天正期に入っての日本は、明らかに、二つの「中央権力」が存在していました。
一つは将軍・足利義昭を追放することによって成立した、新興たる信長公儀。
もう一つはその追放された義昭が、旧来の権威に寄って、信長に反発する各地の
戦国大名を統合する義昭公儀です。

義昭を追放した事で、織田信長は逆に、全国を覆う足利義昭の謀略により、
塗炭の苦しみを味合わされます。
読者は、足利義昭という人物によって形成された「反信長連合」の壮大さ、緻密さに驚き、
義昭の評価は改められるべきと感じるのではないでしょうか。
信長は、『分裂した公儀権力の克服』に、多くの時を費やされます。

そして各地の戦国大名は、激しくぶつかるこの二つの公儀のどちらかと、否応なく結びつくことになります。
その状況は、本来的には地域権力であったはずの戦国大名を、「中央の理論」と「地域の理論」の間で
もがき苦しませます。上杉、北条、毛利、そして武田家。
その相克こそ、近世の「産みの苦しみ」であったのでしょう。
読者は、この本の「主人公」といえる武田勝頼を始めとした戦国大名たちが、そのような状況・情勢をどう判断し、決断し、
それによって何が起こったかを追体験するのです。

実はボクもまだ、これを読んでいる途中です。そして読み進めるごとに圧倒されています。

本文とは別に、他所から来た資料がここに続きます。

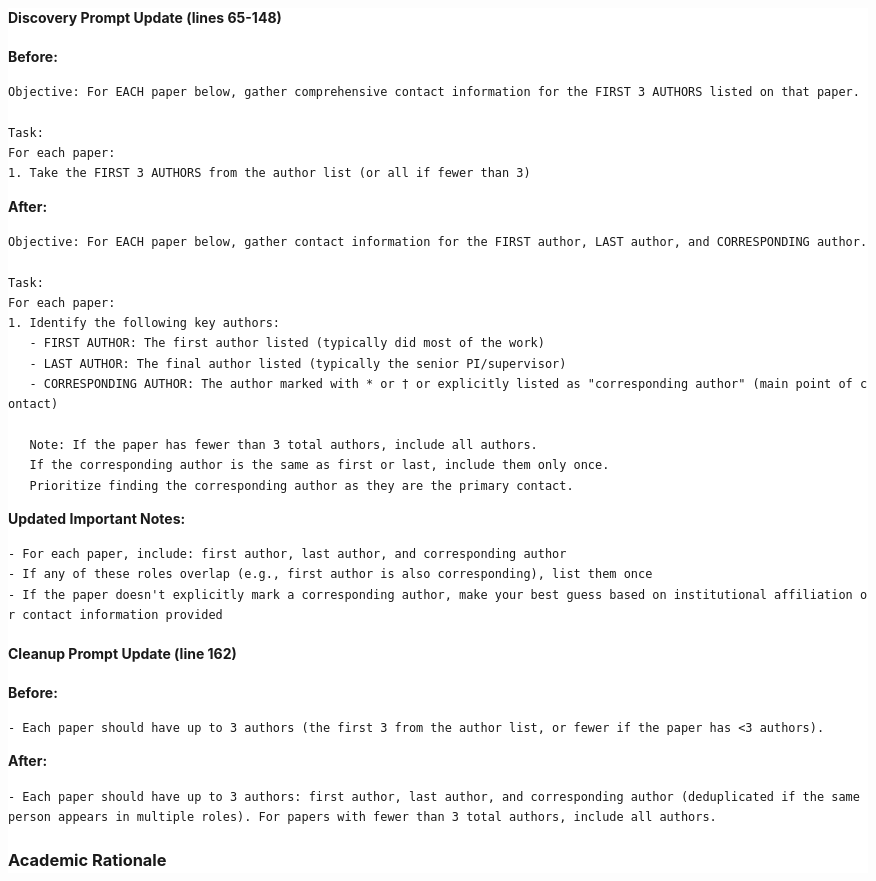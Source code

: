 #### Discovery Prompt Update (lines 65-148)

**Before:**
```
Objective: For EACH paper below, gather comprehensive contact information for the FIRST 3 AUTHORS listed on that paper.

Task:
For each paper:
1. Take the FIRST 3 AUTHORS from the author list (or all if fewer than 3)
```

**After:**
```
Objective: For EACH paper below, gather contact information for the FIRST author, LAST author, and CORRESPONDING author.

Task:
For each paper:
1. Identify the following key authors:
   - FIRST AUTHOR: The first author listed (typically did most of the work)
   - LAST AUTHOR: The final author listed (typically the senior PI/supervisor)
   - CORRESPONDING AUTHOR: The author marked with * or † or explicitly listed as "corresponding author" (main point of contact)

   Note: If the paper has fewer than 3 total authors, include all authors.
   If the corresponding author is the same as first or last, include them only once.
   Prioritize finding the corresponding author as they are the primary contact.
```

**Updated Important Notes:**
```
- For each paper, include: first author, last author, and corresponding author
- If any of these roles overlap (e.g., first author is also corresponding), list them once
- If the paper doesn't explicitly mark a corresponding author, make your best guess based on institutional affiliation or contact information provided
```

#### Cleanup Prompt Update (line 162)

**Before:**
```
- Each paper should have up to 3 authors (the first 3 from the author list, or fewer if the paper has <3 authors).
```

**After:**
```
- Each paper should have up to 3 authors: first author, last author, and corresponding author (deduplicated if the same person appears in multiple roles). For papers with fewer than 3 total authors, include all authors.
```

### Academic Rationale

ただ、本当に分厚い本ですが、決して読みにくいものではありません。むしろ戦国初心者でも、
かなり入りやすい物では無いかと思います。
そしてタイトルは「武田氏滅亡」ですが、決して武田家だけにスポットの当たった内容ではなく、
むしろ、東日本情勢を中心とした汎戦国末期史と見るべきものであり、あの時代に関心のかる方全てが、
興味を持てる内容であると思います。

ある意味、ページ数に惑わされず、先ず手にとってほしい。そういう気持ちになる本です。
つまるところ、お薦めなのですw

※ 現在品薄とのことで、まもなく重版がかかるようです。著者の平山先生によればアマゾンで予約するのが確実、とのこと。